Pryor missed a few periods during an April 10 practice and had a bag of ice on his right forearm above his elbow. During Thursday's practice, Pryor had a trainer helping loosen his arm in between drills.

Head coach Jim Tressel said Pryor's desire to improve has helped lead to a little bit of overworking.

"He's one of those guys that he's in there throwing the ball in the indoor (facility) and he's an extremely hard worker," Tressel said. "I think he overdid it a little bit. I think sometimes guys have to learn on their own that you have to pace yourself a little bit. I'd rather have guys overzealous than us having to push them."

His ability to throw the ball remains a work in progress. During practice, Pryor has made some tough throws but has also looked inconsistent at other times. With a little more than a week left before the end of spring practice, assistant quarterbacks coach Nick Siciliano said he is happy with where his star pupil is.

"I'm real happy with the way he's progressed so far," Siciliano said. "I can't say that I'm not."

After watching film of Pryor's mechanics from when he first arrived to where it is now, Siciliano described the difference as night and day. The coach said that Pryor's overall appearance is smoother than it last year, and that is translating into a better overall quarterback.

"The one thing you guys don't understand is he works at it," he said. "He doesn't expect to just show up and have everything fall into place. He really works hard at it."

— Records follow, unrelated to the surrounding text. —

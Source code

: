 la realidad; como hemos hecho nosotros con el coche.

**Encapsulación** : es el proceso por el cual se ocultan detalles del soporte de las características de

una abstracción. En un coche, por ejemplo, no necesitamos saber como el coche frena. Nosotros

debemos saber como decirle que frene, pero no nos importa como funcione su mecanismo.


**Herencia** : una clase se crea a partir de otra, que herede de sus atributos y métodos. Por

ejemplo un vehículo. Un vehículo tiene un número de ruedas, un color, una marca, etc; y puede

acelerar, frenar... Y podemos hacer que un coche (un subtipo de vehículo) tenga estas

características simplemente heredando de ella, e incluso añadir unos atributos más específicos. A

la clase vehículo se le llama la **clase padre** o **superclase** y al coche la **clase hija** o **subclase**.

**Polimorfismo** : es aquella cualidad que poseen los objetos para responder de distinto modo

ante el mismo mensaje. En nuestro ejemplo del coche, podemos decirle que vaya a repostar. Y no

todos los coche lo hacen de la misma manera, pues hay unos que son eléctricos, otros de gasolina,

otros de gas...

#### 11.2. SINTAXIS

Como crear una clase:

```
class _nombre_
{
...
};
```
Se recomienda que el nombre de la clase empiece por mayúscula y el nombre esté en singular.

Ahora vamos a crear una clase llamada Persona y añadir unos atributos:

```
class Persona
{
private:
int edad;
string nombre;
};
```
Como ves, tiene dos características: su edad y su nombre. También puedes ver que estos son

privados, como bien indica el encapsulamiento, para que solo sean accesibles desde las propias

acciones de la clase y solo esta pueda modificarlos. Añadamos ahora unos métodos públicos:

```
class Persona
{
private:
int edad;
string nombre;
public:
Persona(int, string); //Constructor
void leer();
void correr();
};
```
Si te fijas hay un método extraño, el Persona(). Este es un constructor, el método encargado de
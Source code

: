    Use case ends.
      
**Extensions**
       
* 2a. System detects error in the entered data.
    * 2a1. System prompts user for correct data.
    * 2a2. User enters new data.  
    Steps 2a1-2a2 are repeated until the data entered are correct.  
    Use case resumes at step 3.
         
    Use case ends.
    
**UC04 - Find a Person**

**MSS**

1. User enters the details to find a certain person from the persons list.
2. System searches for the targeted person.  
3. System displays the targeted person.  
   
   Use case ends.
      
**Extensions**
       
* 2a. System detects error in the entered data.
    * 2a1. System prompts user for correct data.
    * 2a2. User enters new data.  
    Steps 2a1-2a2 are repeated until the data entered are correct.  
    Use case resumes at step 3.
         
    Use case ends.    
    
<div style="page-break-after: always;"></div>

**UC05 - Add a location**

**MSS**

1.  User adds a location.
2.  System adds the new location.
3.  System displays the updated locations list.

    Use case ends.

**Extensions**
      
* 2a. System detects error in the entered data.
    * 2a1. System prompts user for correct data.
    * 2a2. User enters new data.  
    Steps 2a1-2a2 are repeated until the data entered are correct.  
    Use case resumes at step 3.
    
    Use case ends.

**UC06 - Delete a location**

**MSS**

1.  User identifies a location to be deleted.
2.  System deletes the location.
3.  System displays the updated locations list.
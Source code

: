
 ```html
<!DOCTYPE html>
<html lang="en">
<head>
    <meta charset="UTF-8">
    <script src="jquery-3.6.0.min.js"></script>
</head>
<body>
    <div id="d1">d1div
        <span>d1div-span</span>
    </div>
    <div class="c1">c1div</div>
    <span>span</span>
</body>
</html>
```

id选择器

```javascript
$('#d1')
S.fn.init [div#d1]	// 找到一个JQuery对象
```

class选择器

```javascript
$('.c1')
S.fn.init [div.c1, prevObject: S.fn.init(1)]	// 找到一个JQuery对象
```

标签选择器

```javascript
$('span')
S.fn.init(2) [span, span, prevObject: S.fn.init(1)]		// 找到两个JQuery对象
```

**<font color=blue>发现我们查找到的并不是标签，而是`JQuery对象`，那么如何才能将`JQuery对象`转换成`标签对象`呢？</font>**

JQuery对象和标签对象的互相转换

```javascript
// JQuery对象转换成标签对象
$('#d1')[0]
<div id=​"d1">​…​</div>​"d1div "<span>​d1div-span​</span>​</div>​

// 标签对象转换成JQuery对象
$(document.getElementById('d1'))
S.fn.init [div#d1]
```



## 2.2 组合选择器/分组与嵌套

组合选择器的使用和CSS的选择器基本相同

In order for the Buckeyes to make a run at another Big Ten title, they will need Pryor to make a big leap from his freshman to his sophomore year. The quarterback himself said he can feel the game slowing down, and his teammates have praised him for his leadership abilities. In that vein, backup quarterback Joe Bauserman – who has looked to be the better passer throughout much of the spring – has conceded on numerous occasions that he knows Pryor is the team's leader.

It's a fact that Pryor himself is aware of – and one that drives him.

"On the offensive side, that's my offense and I'm going to run it," he said. "That's how it's going to be.

"I had to grow up (last year) and it's just going to keep getting easier and easier and easier. I feel I'm going to become a great leader."